Applications of Matrices and Determinants — Formula Sheet (Class 12 Maths)
Every identity below assumes \(A\) (and \(B\)) are \(n\times n\) and, where an inverse appears, non-singular (\(|A|\neq 0\)).

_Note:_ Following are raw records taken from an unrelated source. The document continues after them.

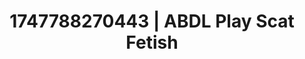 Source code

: ---
categories:
- Asian
- Nude Olympics
- JOI (jerk off instructions)
- Erogenous zones
- Sensual slow talk
image: /assets/images/1747788270443.webp
layout: post
seo:
  description: Featured content with sensual Scat Fetish, ABDL Play. HD images available.
  keywords: Scat Fetish, ABDL Play
  og_image: /assets/images/1747788270443.webp
  schema_type: VisualArtwork
tags:
- ABDL Play
- Scat Fetish
- '#1747788270443'
title: 1747788270443 | ABDL Play Scat Fetish
--- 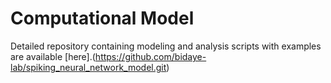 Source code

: # Computational Model
Detailed repository containing modeling and analysis scripts with examples are available [here].(https://github.com/bidaye-lab/spiking_neural_network_model.git)
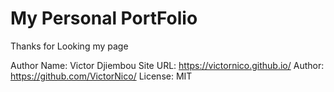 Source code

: # My Personal PortFolio

Thanks for Looking my page

Author Name: Victor Djiembou
Site URL: https://victornico.github.io/
Author: https://github.com/VictorNico/
License: MIT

Keep this sheet beside you while practising Exercise 1.8.
Inverse and adjoint
- \(A^{-1} = \dfrac{1}{|A|}\operatorname{adj}A\)
- \(A(\operatorname{adj}A) = (\operatorname{adj}A)A = |A|\,I\)

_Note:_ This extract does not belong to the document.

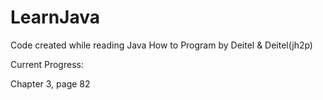 # LearnJava
Code created while reading Java How to Program by Deitel & Deitel(jh2p)

Current Progress:

Chapter 3, page 82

- \(\operatorname{adj}A = |A|\,A^{-1}\)
- \((\operatorname{adj}A)^{-1} = \operatorname{adj}(A^{-1}) = \dfrac{1}{|A|}A\)
Determinant identities
- \(|\operatorname{adj}A| = |A|^{\,n-1}\)

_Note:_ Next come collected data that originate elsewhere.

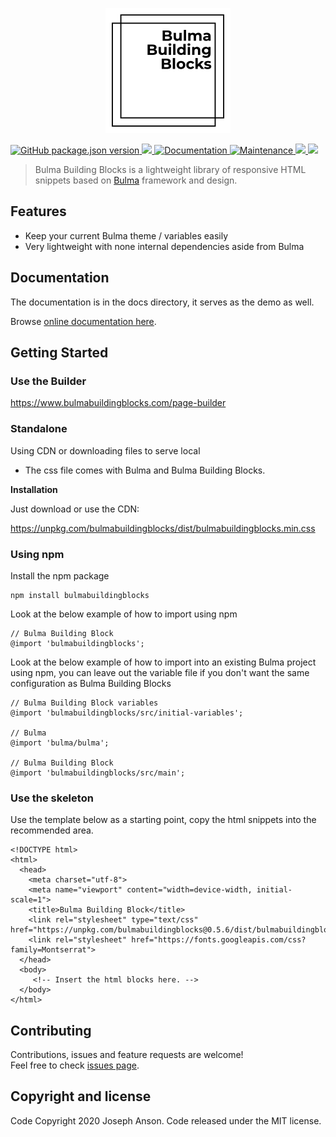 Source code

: <p align="center">
  <a href="https://buefy.org">
    <img src="https://raw.githubusercontent.com/BulmaBuildingBlocks/BulmaBuildingBlocks/master/docs/static/icon-black.png" />
  </a>
</p>
<p>
  <a href="https://github.com/BulmaBuildingBlocks/BulmaBuildingBlocks/blob/master/CHANGELOG.md">
    <img alt="GitHub package.json version" src="https://img.shields.io/github/package-json/v/BulmaBuildingBlocks/bulmabuildingblocks">
  </a>
  <a href="https://www.npmjs.com/package/bulmabuildingblocks">
    <img src="https://img.shields.io/npm/dt/bulmabuildingblocks.svg" />
  </a>

  <a href="https://github.com/BulmaBuildingBlocks/BulmaBuildingBlocks#readme" target="_blank">
    <img alt="Documentation" src="https://img.shields.io/badge/documentation-yes-brightgreen.svg" />
  </a>
  <a href="https://github.com/BulmaBuildingBlocks/BulmaBuildingBlocks/graphs/commit-activity" target="_blank">
    <img alt="Maintenance" src="https://img.shields.io/badge/Maintained%3F-yes-green.svg" />
  </a>
   <a href="https://codecov.io/gh/BulmaBuildingBlocks/BulmaBuildingBlocks">
    <img src="https://codecov.io/gh/BulmaBuildingBlocks/BulmaBuildingBlocks/branch/master/graph/badge.svg" />
  </a>  
  <a href="https://github.com/BulmaBuildingBlocks/BulmaBuildingBlocks/blob/master/LICENSE">
    <img src="https://img.shields.io/npm/l/bulmabuildingblocks.svg" />
  </a>
</p>

> Bulma Building Blocks is a lightweight library of responsive HTML snippets based on [Bulma](http://bulma.io/) framework and design.

## Features

* Keep your current Bulma theme / variables easily
* Very lightweight with none internal dependencies aside from Bulma

## Documentation

The documentation is in the docs directory, it serves as the demo as well.

Browse [online documentation here](https://www.bulmabuildingblocks.com/).

## Getting Started

### Use the Builder
https://www.bulmabuildingblocks.com/page-builder

### Standalone
Using CDN or downloading files to serve local

* The css file comes with Bulma and Bulma Building Blocks.

**Installation**

Just download or use the CDN:

https://unpkg.com/bulmabuildingblocks/dist/bulmabuildingblocks.min.css

### Using npm
Install the npm package

    npm install bulmabuildingblocks

Look at the below example of how to import using npm

    // Bulma Building Block
    @import 'bulmabuildingblocks';

Look at the below example of how to import into an existing Bulma project using npm, you can leave out the variable file if you don't want the same configuration as Bulma Building Blocks

    // Bulma Building Block variables
    @import 'bulmabuildingblocks/src/initial-variables';

    // Bulma
    @import 'bulma/bulma';
    
    // Bulma Building Block
    @import 'bulmabuildingblocks/src/main';
    
### Use the skeleton
Use the template below as a starting point, copy the html snippets into the recommended area.

    <!DOCTYPE html>
    <html>
      <head>
        <meta charset="utf-8">
        <meta name="viewport" content="width=device-width, initial-scale=1">
        <title>Bulma Building Block</title>
        <link rel="stylesheet" type="text/css" href="https://unpkg.com/bulmabuildingblocks@0.5.6/dist/bulmabuildingblocks.min.css">
        <link rel="stylesheet" href="https://fonts.googleapis.com/css?family=Montserrat">
      </head>
      <body>
         <!-- Insert the html blocks here. -->
      </body>
    </html>

## Contributing

Contributions, issues and feature requests are welcome!<br />Feel free to check [issues page](https://github.com/BulmaBuildingBlocks/BulmaBuildingBlocks/issues).

## Copyright and license
Code Copyright 2020 Joseph Anson. Code released under the MIT license.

- \(|\operatorname{adj}(\operatorname{adj}A)| = |A|^{\,(n-1)^2}\)
- \(|A^{-1}| = \dfrac{1}{|A|}\)
- \(|AB| = |A|\,|B|\), \(\quad |kA| = k^{\,n}|A|\)
Adjoint identities
- \(\operatorname{adj}(\operatorname{adj}A) = |A|^{\,n-2}A\)
- \(\operatorname{adj}(AB) = (\operatorname{adj}B)(\operatorname{adj}A)\)
- \(\operatorname{adj}(\lambda A) = \lambda^{\,n-1}\operatorname{adj}A\)
- \((\operatorname{adj}A)^{T} = \operatorname{adj}(A^{T})\)
Inverse / transpose algebra
- \((AB)^{-1} = B^{-1}A^{-1}\), \(\quad (ABC)^{-1} = C^{-1}B^{-1}A^{-1}\)
- \((A^{T})^{-1} = (A^{-1})^{T}\), \(\quad (A^{-1})^{-1} = A\)
Orthogonal matrix
- \(AA^{T} = A^{T}A = I \iff A^{-1} = A^{T}\)
- If \(A\) is orthogonal, \(|A| = \pm 1\).
Solving \(AX = B\)
- Matrix inversion: \(X = A^{-1}B\) (needs \(|A|\neq 0\)).
- Cramer's rule: \(x_i = \dfrac{\Delta_i}{\Delta}\), \(\;\Delta = |A|\neq 0\); \(\Delta_i\) swaps column \(i\) of \(A\) for \(B\).
- Gaussian elimination: reduce \([A\,|\,B]\) to row-echelon form, then back-substitute (works even if \(A\) is singular or rectangular).
Consistency (\(n\) unknowns)
- \(\rho(A) = \rho([A|B]) = n\): unique solution.
- \(\rho(A) = \rho([A|B]) < n\): infinitely many (\((n-\rho)\)-parameter family).
- \(\rho(A) \neq \rho([A|B])\): inconsistent.
Homogeneous \(AX = O\)
- Always has the trivial solution \(X = O\).
- Non-trivial solution exists \(\iff \rho(A) < n\) \(\;(\iff |A| = 0\) for a square system\()\).